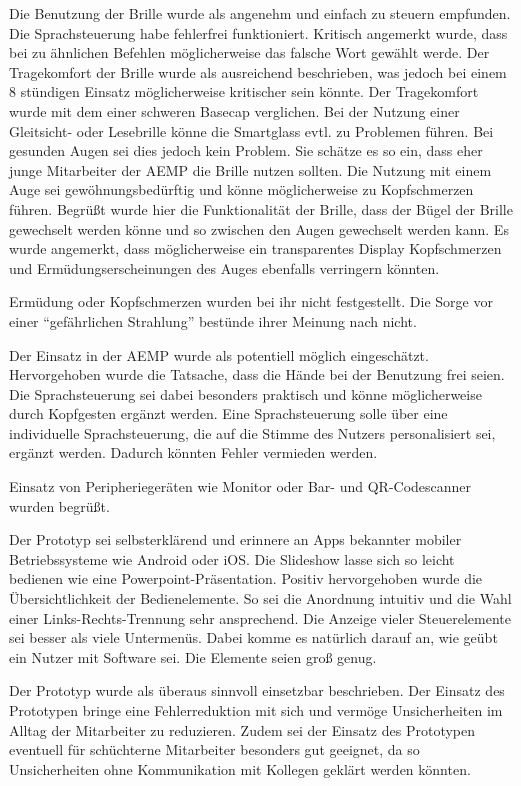 Die Benutzung der Brille wurde als angenehm und einfach zu steuern empfunden. Die Sprachsteuerung habe fehlerfrei funktioniert. Kritisch angemerkt wurde, dass bei zu ähnlichen Befehlen möglicherweise das falsche Wort gewählt werde. Der Tragekomfort der Brille wurde als ausreichend beschrieben, was jedoch bei einem 8 stündigen Einsatz möglicherweise kritischer sein könnte. Der Tragekomfort wurde mit dem einer schweren Basecap verglichen. Bei der Nutzung einer Gleitsicht- oder Lesebrille könne die Smartglass evtl. zu Problemen führen. Bei gesunden Augen sei dies jedoch kein Problem. Sie schätze es so ein, dass eher junge Mitarbeiter der AEMP die Brille nutzen sollten. Die Nutzung mit einem Auge sei gewöhnungsbedürftig und könne möglicherweise zu Kopfschmerzen führen. Begrüßt wurde hier die Funktionalität der Brille, dass der Bügel der Brille gewechselt werden könne und so zwischen den Augen gewechselt werden kann. Es wurde angemerkt, dass möglicherweise ein transparentes Display Kopfschmerzen und Ermüdungserscheinungen des Auges ebenfalls verringern könnten.

Ermüdung oder Kopfschmerzen wurden bei ihr nicht festgestellt. Die Sorge vor einer \enquote{gefährlichen Strahlung} bestünde ihrer Meinung nach nicht.

Der Einsatz in der AEMP wurde als potentiell möglich eingeschätzt. Hervorgehoben wurde die Tatsache, dass die Hände bei der Benutzung frei seien. Die Sprachsteuerung sei dabei besonders praktisch und könne möglicherweise durch Kopfgesten ergänzt werden. Eine Sprachsteuerung solle über eine individuelle Sprachsteuerung, die auf die Stimme des Nutzers personalisiert sei, ergänzt werden. Dadurch könnten Fehler vermieden werden.

Einsatz von Peripheriegeräten wie Monitor oder Bar- und QR-Codescanner wurden begrüßt.

Der Prototyp sei selbsterklärend und erinnere an Apps bekannter mobiler  Betriebssysteme wie Android oder iOS. Die Slideshow lasse sich so leicht bedienen wie eine Powerpoint-Präsentation. Positiv hervorgehoben wurde die Übersichtlichkeit der Bedienelemente. So sei die Anordnung intuitiv und die Wahl einer Links-Rechts-Trennung sehr ansprechend. Die Anzeige vieler Steuerelemente sei besser als viele Untermenüs. Dabei komme es natürlich darauf an, wie geübt ein Nutzer mit Software sei. Die Elemente seien groß genug. 

Der Prototyp wurde als überaus sinnvoll einsetzbar beschrieben. Der Einsatz des Prototypen bringe eine Fehlerreduktion mit sich und vermöge Unsicherheiten im Alltag der Mitarbeiter zu reduzieren. Zudem sei der Einsatz des Prototypen eventuell für schüchterne Mitarbeiter besonders gut geeignet, da so Unsicherheiten ohne Kommunikation mit Kollegen geklärt werden könnten.

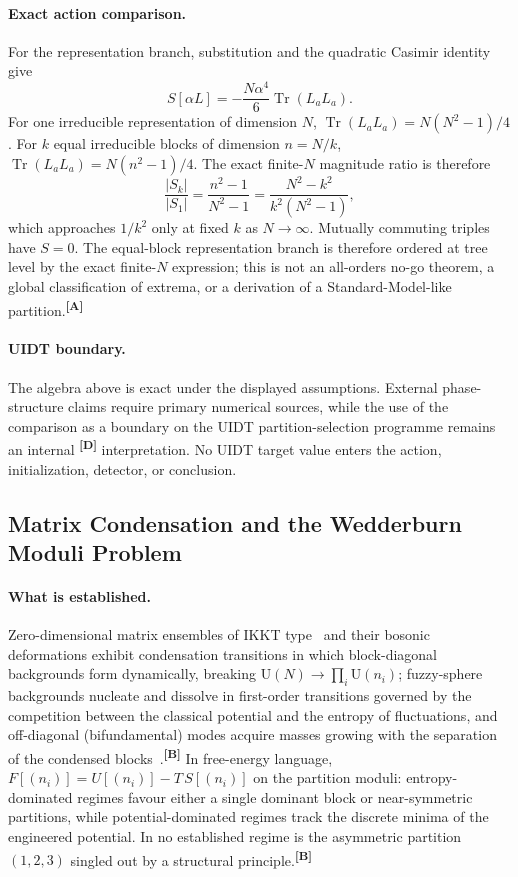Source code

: \documentclass[12pt,a4paper,twoside]{article}
\theoremstyle{plain}
\theoremstyle{definition}
\theoremstyle{remark}
\newcommand{\catmark}[1]{\textsuperscript{\textsf{\textbf{[#1]}}}}
\begin{document}
\paragraph{Exact action comparison.}
For the representation branch, substitution and the quadratic Casimir
identity give
\begin{equation}
\label{eq:ymcs-classical-value}
S[\alpha L]= -\frac{N\alpha^4}{6}\operatorname{Tr}(L_aL_a).
\end{equation}
For one irreducible representation of dimension $N$,
\(
\operatorname{Tr}(L_aL_a)=N(N^2-1)/4
\).
For $k$ equal irreducible blocks of dimension $n=N/k$,
\(
\operatorname{Tr}(L_aL_a)=N(n^2-1)/4
\).
The exact finite-$N$ magnitude ratio is therefore
\begin{equation}
\label{eq:ymcs-equal-block-ratio}
\frac{|S_k|}{|S_1|}
=\frac{n^2-1}{N^2-1}
=\frac{N^2-k^2}{k^2(N^2-1)},
\end{equation}
which approaches $1/k^2$ only at fixed $k$ as $N\to\infty$. Mutually
commuting triples have $S=0$. The equal-block representation branch is
therefore ordered at tree level by the exact finite-$N$ expression; this
is not an all-orders no-go theorem, a global classification of extrema,
or a derivation of a Standard-Model-like partition.\catmark{A}

\paragraph{UIDT boundary.}
The algebra above is exact under the displayed assumptions. External
phase-structure claims require primary numerical sources, while the use
of the comparison as a boundary on the UIDT partition-selection
programme remains an internal \catmark{D} interpretation. No UIDT target
value enters the action, initialization, detector, or conclusion.

\subsection{Matrix Condensation and the Wedderburn Moduli Problem}
\label{subsec:attractor-condensation}

\paragraph{What is established.}
Zero-dimensional matrix ensembles of IKKT type~\cite{ikkt1997} and their
bosonic deformations exhibit condensation transitions in which
block-diagonal backgrounds form dynamically, breaking
$\mathrm{U}(N)\to\prod_i\mathrm{U}(n_i)$; fuzzy-sphere backgrounds
nucleate and dissolve in first-order transitions governed by the
competition between the classical potential and the entropy of
fluctuations, and off-diagonal (bifundamental) modes acquire masses
growing with the separation of the condensed
blocks~\cite{azuma2004,grosse2005,steinacker2010}.\catmark{B} In
free-energy language, $F[(n_i)] = U[(n_i)] - T\,S[(n_i)]$ on the
partition moduli: entropy-dominated regimes favour either a single
dominant block or near-symmetric partitions, while potential-dominated
regimes track the discrete minima of the engineered potential. In no
established regime is the asymmetric partition $(1,2,3)$ singled out by a
structural principle.\catmark{B}
\end{document}
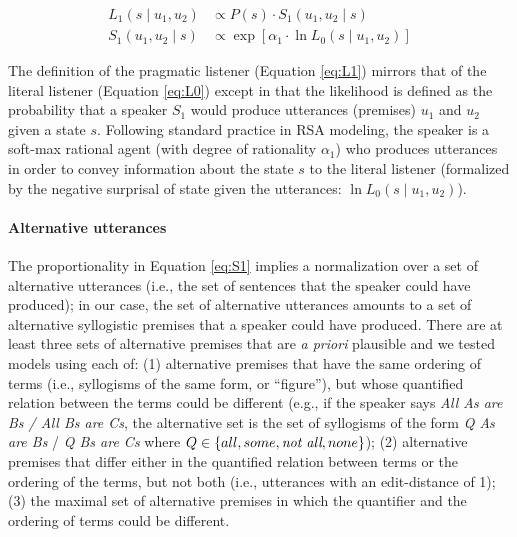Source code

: \documentclass[floatsintext, doc]{apa6}
\begin{document}
\begin{align}
L_1(s \mid u_1,  u_2)& \propto  P(s)\cdot S_1(u_1, u_2 \mid s)  \label{eq:L1} \\ 
S_1(u_1, u_2 \mid s) &\propto  \exp [ \alpha_1 \cdot \ln L_0(s \mid u_1,  u_2)]  \label{eq:S1}
\end{align}

The definition of the pragmatic listener (Equation \ref{eq:L1}) mirrors that of the literal listener (Equation \ref{eq:L0}) except in that the likelihood is defined as the probability that a speaker $S_1$ would produce utterances (premises) $u_1$ and $u_2$ given a state $s$.
Following standard practice in RSA modeling, the speaker is a soft-max rational agent (with degree of rationality $\alpha_1$) who produces utterances in order to convey information about the state $s$ to the literal listener (formalized by the negative surprisal of state given the utterances: $\ln L_0(s \mid u_1,  u_2)$).

\paragraph{Alternative utterances}
The proportionality in Equation \ref{eq:S1} implies a normalization over a set of alternative utterances (i.e., the set of sentences that the speaker could have produced); in our case, the set of alternative utterances amounts to a set of alternative syllogistic premises that a speaker could have produced. 
There are at least three sets of alternative premises that are \emph{a priori} plausible and we tested models using each of: (1) alternative premises that have the same ordering of terms (i.e., syllogisms of the same form, or ``figure''), but whose quantified relation between the terms could be different (e.g., if the speaker says \emph{All As are Bs / All Bs are Cs}, the alternative set is the set of syllogisms of the form \emph{Q As are Bs} / \emph{Q Bs are Cs} where $Q \in \{all, some, \emph{not all}, none\}$); (2) alternative premises that differ either in the quantified relation between terms or the ordering of the terms, but not both (i.e., utterances with an edit-distance of 1); (3) the maximal set of alternative premises in which the quantifier and the ordering of terms could be different.
\end{document}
● ● ● ●
▸ **Problem details**
Hand back the exact lines from the start of the entries to the line with "Der Prototyp sei", both ends kept and pictures left out.

▸ **Answer to this problem**
 Die Benutzung der Brille wurde als angenehm und einfach zu steuern empfunden. Die Sprachsteuerung habe fehlerfrei funktioniert. Kritisch angemerkt wurde, dass bei zu ähnlichen Befehlen möglicherweise das falsche Wort gewählt werde. Der Tragekomfort der Brille wurde als ausreichend beschrieben, was jedoch bei einem 8 stündigen Einsatz möglicherweise kritischer sein könnte. Der Tragekomfort wurde mit dem einer schweren Basecap verglichen. Bei der Nutzung einer Gleitsicht- oder Lesebrille könne die Smartglass evtl. zu Problemen führen. Bei gesunden Augen sei dies jedoch kein Problem. Sie schätze es so ein, dass eher junge Mitarbeiter der AEMP die Brille nutzen sollten. Die Nutzung mit einem Auge sei gewöhnungsbedürftig und könne möglicherweise zu Kopfschmerzen führen. Begrüßt wurde hier die Funktionalität der Brille, dass der Bügel der Brille gewechselt werden könne und so zwischen den Augen gewechselt werden kann. Es wurde angemerkt, dass möglicherweise ein transparentes Display Kopfschmerzen und Ermüdungserscheinungen des Auges ebenfalls verringern könnten.

Ermüdung oder Kopfschmerzen wurden bei ihr nicht festgestellt. Die Sorge vor einer \enquote{gefährlichen Strahlung} bestünde ihrer Meinung nach nicht.

Der Einsatz in der AEMP wurde als potentiell möglich eingeschätzt. Hervorgehoben wurde die Tatsache, dass die Hände bei der Benutzung frei seien. Die Sprachsteuerung sei dabei besonders praktisch und könne möglicherweise durch Kopfgesten ergänzt werden. Eine Sprachsteuerung solle über eine individuelle Sprachsteuerung, die auf die Stimme des Nutzers personalisiert sei, ergänzt werden. Dadurch könnten Fehler vermieden werden.

Einsatz von Peripheriegeräten wie Monitor oder Bar- und QR-Codescanner wurden begrüßt.

Der Prototyp sei selbsterklärend und erinnere an Apps bekannter mobiler  Betriebssysteme wie Android oder iOS. Die Slideshow lasse sich so leicht bedienen wie eine Powerpoint-Präsentation. Positiv hervorgehoben wurde die Übersichtlichkeit der Bedienelemente. So sei die Anordnung intuitiv und die Wahl einer Links-Rechts-Trennung sehr ansprechend. Die Anzeige vieler Steuerelemente sei besser als viele Untermenüs. Dabei komme es natürlich darauf an, wie geübt ein Nutzer mit Software sei. Die Elemente seien groß genug. 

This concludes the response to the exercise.